Numerous factors have been proposed to influence the degree of neurocognitive impairment that occurs after hypoxic incidents. Some scholars suggested that the nature and severity of the hypoxic injury were the primary factors causing the neurocognitive impairments [41, 45], while others argued that the total duration of unconsciousness following hypoxic incidents would be the primary factor for long-term neurocognitive prognosis [38]. Also, the frequency of hypoxic incidents has been identified to increase the risk for neurocognitive impairment [42, 46, 47]. Moreover, neurocognitive impairment has been linked to the site and brain areas impacted [39]. Some research, however, found no correlation between the injury cause, site of onset, or severity of injury and its prognosis over time [48]. A recent systematic review supported the hypothesis that neuropsychological outcomes after hypoxic incidents can exhibit a bimodal pattern of neurocognitive outcome, where individuals can experience significantly different levels of clinical recovery [41]. Some people may experience mild long-term neurocognitive impairment over time, whereas others may have severe impairment that can significantly interfere with everyday functioning [41, 49].
Understanding the long-term consequences of opioid-induced hypoxia on neurocognitive functioning is crucial for developing effective therapeutic approaches for opioid dependence. This study aimed to achieve this goal by comparing the neurocognitive performance of opioid-dependent individuals with a history of hypoxic incidents to that of those without such a history. We hypothesized that opioid-dependent individuals who had experienced hypoxic incidents would demonstrate significantly poorer neurocognitive performance than those with no such history. Additionally, we predicted that, after three months of comprehensive OAT, patients without a history of hypoxic incidents would show significantly greater improvements in neurocognitive performance than those with such a history.

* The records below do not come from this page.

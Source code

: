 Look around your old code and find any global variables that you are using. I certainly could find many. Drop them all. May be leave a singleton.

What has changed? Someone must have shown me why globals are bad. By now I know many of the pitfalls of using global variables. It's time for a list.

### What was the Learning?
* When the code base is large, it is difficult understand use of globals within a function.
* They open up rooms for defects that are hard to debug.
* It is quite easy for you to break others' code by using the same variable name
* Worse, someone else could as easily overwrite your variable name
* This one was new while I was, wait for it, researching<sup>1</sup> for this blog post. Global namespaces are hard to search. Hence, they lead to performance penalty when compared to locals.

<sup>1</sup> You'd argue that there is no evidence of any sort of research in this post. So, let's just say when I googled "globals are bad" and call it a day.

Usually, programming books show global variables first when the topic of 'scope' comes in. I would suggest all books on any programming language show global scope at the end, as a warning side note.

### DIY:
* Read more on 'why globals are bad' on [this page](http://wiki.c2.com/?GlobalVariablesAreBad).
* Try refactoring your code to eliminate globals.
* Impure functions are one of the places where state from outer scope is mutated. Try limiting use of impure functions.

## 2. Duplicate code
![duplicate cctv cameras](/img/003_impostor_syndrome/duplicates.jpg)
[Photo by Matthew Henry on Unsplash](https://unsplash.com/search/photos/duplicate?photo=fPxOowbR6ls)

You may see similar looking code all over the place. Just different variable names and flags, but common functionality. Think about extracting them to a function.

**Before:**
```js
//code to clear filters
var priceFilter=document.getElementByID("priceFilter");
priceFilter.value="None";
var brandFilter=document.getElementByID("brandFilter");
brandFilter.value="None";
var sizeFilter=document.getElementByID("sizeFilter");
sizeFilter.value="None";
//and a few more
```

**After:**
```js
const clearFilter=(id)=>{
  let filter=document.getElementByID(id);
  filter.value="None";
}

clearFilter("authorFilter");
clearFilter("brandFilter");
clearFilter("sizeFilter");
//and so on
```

Forty-seven outpatients with severe opioid dependence formed the baseline sample. Inclusion criteria were (1) age between 18 and 65 years; (2) International Classification of Diseases 10th Revision (ICD-10) diagnosis of opioid dependence as diagnosed by skilled and experienced psychiatrists and based on a thorough clinical interview [50]; (3) willingness and ability to interact and to complete forms in German, (4) willingness and ability to comply with study conditions, (5) admission to OAT with IV-DAM or oral opioids, and (6) signed written informed consent. Exclusion criteria were (1) any history of severe cerebral trauma, (2) any medical condition deemed clinically significant for the integrity of neurocognitive functioning, and (3) any present co-occurring serious mental health illness other than substance dependence, as ascertained by the thorough clinical interview assessed as mentioned above.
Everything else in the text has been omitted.